The federal government created 53,425 official secrets last year.
How many of them should actually be secret?
Maybe a tenth or a quarter — but certainly no more than half, according to testimony on Capitol Hill last week.
The number of new classified records fell to a record low in 2014, before rising somewhat last year, according to Steven Aftergood, director of the Project on Government Secrecy for the Federation of American Scientists.
Yet classification, the practice of restricting who can see sensitive records, remains an enormous, costly and frequently self-defeating exercise, lawmakers on both sides of the aisle said Wednesday.
The federal government spent $17.44 billion on security classifications last year — an all-time high — and twice the entire budget of the Environmental Protection Agency.
The whole idea of classification is about protecting Americans by safeguarding truly sensitive information. But what emerged in testimony last week at the U.S. House Oversight and Government Reform Committee is a secrecy system run amok.
One example offered was a June 1967 intelligence brief for President Lyndon Johnson released last year to the National Security Archive, a research and open government advocacy center housed at George Washington University.
The CIA blanked out a reference to Egyptian President Gamal Nasser, who died in 1970. How did the archive know that? It got a cleaner copy of the same document from the LBJ Presidential Library — in 1993.
Last month, the Pentagon released a security memo from 1986 with portions blacked out, even though someone else at the Pentagon released the entire thing in 2010.
Just this year, the White House released a mostly unredacted version of 28 pages of a 2002 congressional investigation into the 9/11 terrorist attacks that discussed Saudi Arabia’s potential ties to the attackers.

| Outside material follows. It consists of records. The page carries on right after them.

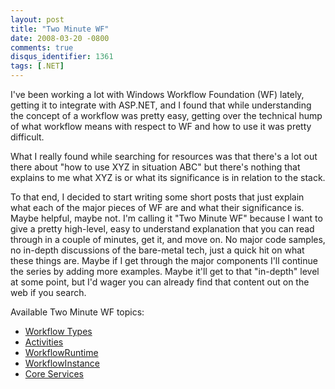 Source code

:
 ```yaml
---
layout: post
title: "Two Minute WF"
date: 2008-03-20 -0800
comments: true
disqus_identifier: 1361
tags: [.NET]
---
```

I've been working a lot with Windows Workflow Foundation (WF) lately,
getting it to integrate with ASP.NET, and I found that while
understanding the concept of a workflow was pretty easy, getting over
the technical hump of what workflow means with respect to WF and how to
use it was pretty difficult.

What I really found while searching for resources was that there's a lot
out there about "how to use XYZ in situation ABC" but there's nothing
that explains to me what XYZ is or what its significance is in relation
to the stack.

To that end, I decided to start writing some short posts that just
explain what each of the major pieces of WF are and what their
significance is. Maybe helpful, maybe not. I'm calling it "Two Minute
WF" because I want to give a pretty high-level, easy to understand
explanation that you can read through in a couple of minutes, get it,
and move on. No major code samples, no in-depth discussions of the
bare-metal tech, just a quick hit on what these things are. Maybe if I
get through the major components I'll continue the series by adding more
examples. Maybe it'll get to that "in-depth" level at some point, but
I'd wager you can already find that content out on the web if you
search.

Available Two Minute WF topics:

-   [Workflow
    Types](/archive/2008/03/20/two-minute-wf-workflow-types.aspx)
-   [Activities](/archive/2008/03/21/two-minute-wf-activities.aspx)
-   [WorkflowRuntime](/archive/2008/04/02/two-minute-wf-workflowruntime.aspx)
-   [WorkflowInstance](/archive/2008/04/29/two-minute-wf-workflowinstance.aspx)
-   [Core
    Services](/archive/2008/05/16/two-minute-wf-core-services.aspx)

Rep. Thomas Massie, R-Ky., a member of the oversight committee, had pushed for years for their release, against two administrations worried about the effect on foreign relations. Massie called some of the material still being withheld a “textbook case of how government overclassified something in an effort to control the narrative.”
Fear of embarrassment is not a legal reason to keep something secret.
“I think we all agree, some of this stuff is ridiculous and there’s an incentive to simply cake on more classification,” said Rep. Ron DeSantis, R-Fla. “When you overclassify, I think it actually undermines the core reason of why you want to do it.”
Rep. Stephen Lynch, D-Mass., noted that Congress has virtually no information about the Drug Enforcement Administration’s massive confidential informant program. “We’re being stonewalled in wide areas of public interest, and I feel like it’s hampering Congress’ ability to do its job.”
Congress has the power to force the CIA, NSA, Pentagon, State Department and all the rest of them to stop keeping so many secrets. In 1997, a bipartisan commission came up with a plan to do so. But its 16 recommendations were never fully implemented.
People go to prison for revealing government secrets. No one gets punished for withholding information that should be shared with the public. So the secrets multiply, as well as the dollars spent maintaining them.
Tom Blanton, director of the National Security Archive, told the House committee to expect a “tsunami of electronic information” to wash into the bureaucracy that dribbles out declassified records, page by page.
No one knows yet how a Trump administration will view its power to keep stuff secret. But Blanton, Aftergood and other advocates urged House members to scale down the secrecy machine.
“Y’all can change the minds of the bureaucracy and how it actually works,” said Blanton. “You can change the law and their hearts and minds will follow.”